The society of microbes that make us what we are

Earth Island Journal: In your new book, Cooked, you explore the art of cooking through the elements of Fire, Water, Air, and Earth. I’m sure you love all your children equally, but of those four, which taught you the most?

Michael Pollan: Fermentation – without a doubt. I began this education about microbiology. I’ve always been interested in nature and other species, and this symbiotic relationship we have with them, and I have mostly paid attention to it in the plant world. I just had no idea of how rich our engagement with microbes was, and how invisible it is to us. I began it when I was doing the Air section and learning about sourdough cultures. But then I got into that last chapter and started learning about fermentation: how much of our food is fermented, the fact that you could cook without the use of any heat, and the fact that we are dependent on these microbes. They’re using us; we’re using them. For me that was most fascinating.

You point out that our feelings about microbes are an expression of our attitude toward the natural world.

Yeah, and our drive for control, at all costs. Microbes are frightening for a couple reasons. One is, they’re invisible. They’re an unseen enemy. And they are pathogens, I mean some of them. You know, conquering infectious disease was a tremendous achievement for our civilization. But as so often happens, we cast things in black and white. So microbes are all bad because some microbes cause disease, and we fail to realize how dependent we are on them for our health.
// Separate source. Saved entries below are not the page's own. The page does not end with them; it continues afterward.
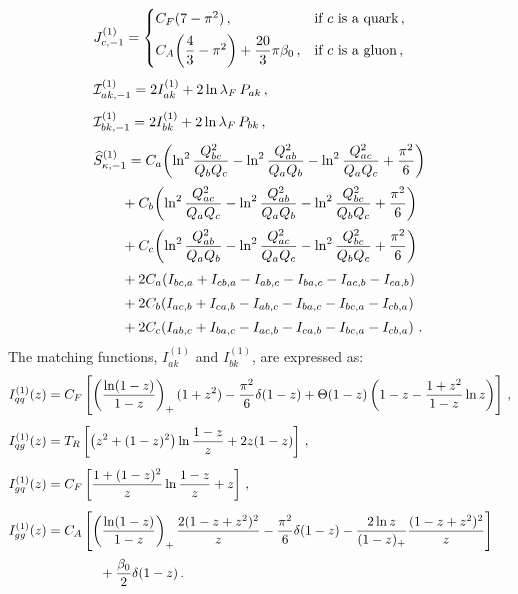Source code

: \begin{subequations}
\label{eq:Cd1-ingred}
\begin{align}
&J_{c,-1}^{(1)} = \begin{cases}
    C_F(7-\pi^2)\,, & \text{if $c$ is a quark}\,, \\[4pt]
    C_A\!\left(\dfrac{4}{3}-\pi^2\right)+\dfrac{20}{3}\pi\beta_0\,, &\text{if $c$ is a gluon}\,,
\end{cases} \\[1ex]
&\mathcal{I}_{ak,-1}^{(1)} = 2I_{ak}^{(1)}+2\ln\lambda_F\,P_{ak}\,, \\[1ex]
&\mathcal{I}_{bk,-1}^{(1)} = 2I_{bk}^{(1)}+2\ln\lambda_F\,P_{bk}\,, \\[1ex]
&\widehat{S}_{\kappa,-1}^{(1)}
  = C_a\!\left(\ln^2\frac{Q_{bc}^2}{Q_b Q_c}
     -\ln^2\frac{Q_{ab}^2}{Q_a Q_b}
     -\ln^2\frac{Q_{ac}^2}{Q_a Q_c}+\frac{\pi^2}{6}\right) \notag\\[0.5ex]
  &\qquad+C_b\!\left(\ln^2\frac{Q_{ac}^2}{Q_a Q_c}
     -\ln^2\frac{Q_{ab}^2}{Q_a Q_b}
     -\ln^2\frac{Q_{bc}^2}{Q_b Q_c}+\frac{\pi^2}{6}\right) \notag\\[0.5ex]
  &\qquad+C_c\!\left(\ln^2\frac{Q_{ab}^2}{Q_a Q_b}
     -\ln^2\frac{Q_{ac}^2}{Q_a Q_c}
     -\ln^2\frac{Q_{bc}^2}{Q_b Q_c}+\frac{\pi^2}{6}\right) \notag\\[0.5ex]
  &\qquad+2C_a\!\left(I_{bc,a}+I_{cb,a}-I_{ab,c}-I_{ba,c}-I_{ac,b}-I_{ca,b}\right) \notag\\[0.5ex]
  &\qquad+2C_b\!\left(I_{ac,b}+I_{ca,b}-I_{ab,c}-I_{ba,c}-I_{bc,a}-I_{cb,a}\right) \notag\\[0.5ex]
  &\qquad+2C_c\!\left(I_{ab,c}+I_{ba,c}-I_{ac,b}-I_{ca,b}-I_{bc,a}-I_{cb,a}\right)\,.
\end{align}
\end{subequations}
The matching functions, $I_{ak}^{(1)}$ and $I_{bk}^{(1)}$, are expressed as:
\begin{subequations}
\begin{align}
  I^{(1)}_{qq}(z) &=C_F\left[ \left(\frac{\ln(1-z)}{1-z}\right)_+(1+z^2)
  -\frac{\pi^2}{6}\delta(1-z)+\Theta(1-z)\left(1-z-\frac{1+z^2}{1-z}\ln z\right)\right]\,,\\[1ex]
  I^{(1)}_{qg}(z) &= T_R\left[\left(z^2+(1-z)^2\right)\ln\frac{1-z}{z}
  +2z(1-z)\right]\,,\\[1ex]
  I^{(1)}_{gq}(z) &= C_F\left[\frac{1+(1-z)^2}{z}\ln\frac{1-z}{z}+z\right]\,,\\[1ex]
  I^{(1)}_{gg}(z) &= C_A\left[\left(\frac{\ln(1-z)}{1-z}\right)_+\frac{2(1-z+z^2)^2}{z}-\frac{\pi^2}{6}\delta(1-z)-\frac{2\ln z}{(1-z)_+}\frac{(1-z+z^2)^2}{z}\right]\notag\\[0.5ex]
  &\qquad\qquad+\frac{\beta_0}{2}\delta(1-z)\,.
\end{align}
\end{subequations}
I think we’re going to get to a point where we will discover the unit in evolution and natural selection is not the species as an individual, but what is called the “holobiont,” the group of species that travel together. And that’s what selection is acting on very often, is the super-organism of humans or cats or plants.

Plants, you know, they, too, have their own microbiome; I didn’t talk about this in the piece, but their microbiome is outside their bodies. It surrounds their roots. It’s in what’s called the rhizosphere. There’s a little ecosystem around the root of every plant, and I think we’re going to come to learn that it’s as important to plant health as our flora is to us. I think we’re going to start looking at all species as collectivities, and microbes will be the part of that. And that changes a lot. It changes how you approach agriculture. It certainly changes how you approach health. So I think we’re really on the verge of a paradigm shift around that. [Continue reading…]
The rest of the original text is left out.